Hillary Clinton visited our little town yesterday and marched in our Fourth of July parade. I don’t know how I’m going to vote yet (and when I do, I won’t talk about it here, because I’m not stupid). But Mrs. Clinton seems like a smart, tough lady and probably is just as qualified as anybody else to be President of the United States.

Mrs. cpb isn’t sure who she’s going to vote for, either. But my wife is very sweet and thought it was pretty cool that a major political figure would be walking right by us when we stood on Main Street for the parade. She wanted to make Mrs. Clinton feel welcome. Before I had even gotten out of bed yesterday, she’d made two signs to welcome the former First Lady to Gorham.

A few other locals made signs of their own. They were asking questions about Benghazi and accused Mrs. Clinton of being a liar and (for reasons I didn’t get clarified) “anti-woman.” My problem is not that I agree or disagree with what they’re saying (though I’m pretty sure that Mrs. Clinton likes women as a group, and that she was cleared on the Benghazi thing in, like, November). My problem is that I just don’t understand why they’re so mad.

Before I present my photos, I will ask a general, rhetorical question about modern Right Wing politics. And I ask this as someone who has some conservative values and even registered as a Republican not terribly long ago.

So here’s my question, Right Wingers:

What is your deal?

You don’t have to like Hillary Clinton, obviously. In fact, you’re free to dislike her quite a bit. Her husband—though he was undeniably a good president—had the unfortunate taint of scandal hovering around him even before he took office. But like another reasonably decent president whom you guys really despise for some reason, there seems to be no rational reason for the intense, vocal, bitter hatred that you sling her way.

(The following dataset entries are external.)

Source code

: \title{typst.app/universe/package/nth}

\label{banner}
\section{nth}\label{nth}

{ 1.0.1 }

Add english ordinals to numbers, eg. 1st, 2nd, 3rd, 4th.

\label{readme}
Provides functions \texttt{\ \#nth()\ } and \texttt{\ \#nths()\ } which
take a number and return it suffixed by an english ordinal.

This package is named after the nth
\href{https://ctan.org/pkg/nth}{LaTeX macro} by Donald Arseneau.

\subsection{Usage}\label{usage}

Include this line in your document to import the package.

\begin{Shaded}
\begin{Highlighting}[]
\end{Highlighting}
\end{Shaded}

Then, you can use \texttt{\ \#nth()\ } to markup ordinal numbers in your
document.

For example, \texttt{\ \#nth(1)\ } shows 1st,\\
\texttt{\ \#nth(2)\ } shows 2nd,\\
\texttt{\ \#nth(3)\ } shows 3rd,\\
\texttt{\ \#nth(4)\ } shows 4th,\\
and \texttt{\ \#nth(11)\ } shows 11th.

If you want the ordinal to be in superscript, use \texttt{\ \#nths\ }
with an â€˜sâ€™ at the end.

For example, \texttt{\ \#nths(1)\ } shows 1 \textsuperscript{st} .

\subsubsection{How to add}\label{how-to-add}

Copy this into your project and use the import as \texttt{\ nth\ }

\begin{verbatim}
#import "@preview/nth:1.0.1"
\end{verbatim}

Back in January 1993, Bill Clinton was giving his first State of the Union address. I was a young newspaper reporter in the Southern Oregon city of Roseburg (My proposed motto for Roseburg: “If there were a ballot measure to make enslaving black people legal again, no more than a third of us would vote ‘Yes’!”). My editors asked me to go around while Clinton’s speech was going on and get people’s reactions. At about the point where Clinton was talking about universal health care, I wandered out of the rain and into an appliance store. There, the lonely proprietor was watching Clinton on a wall of TV’s. I asked him how he thought the speech was going.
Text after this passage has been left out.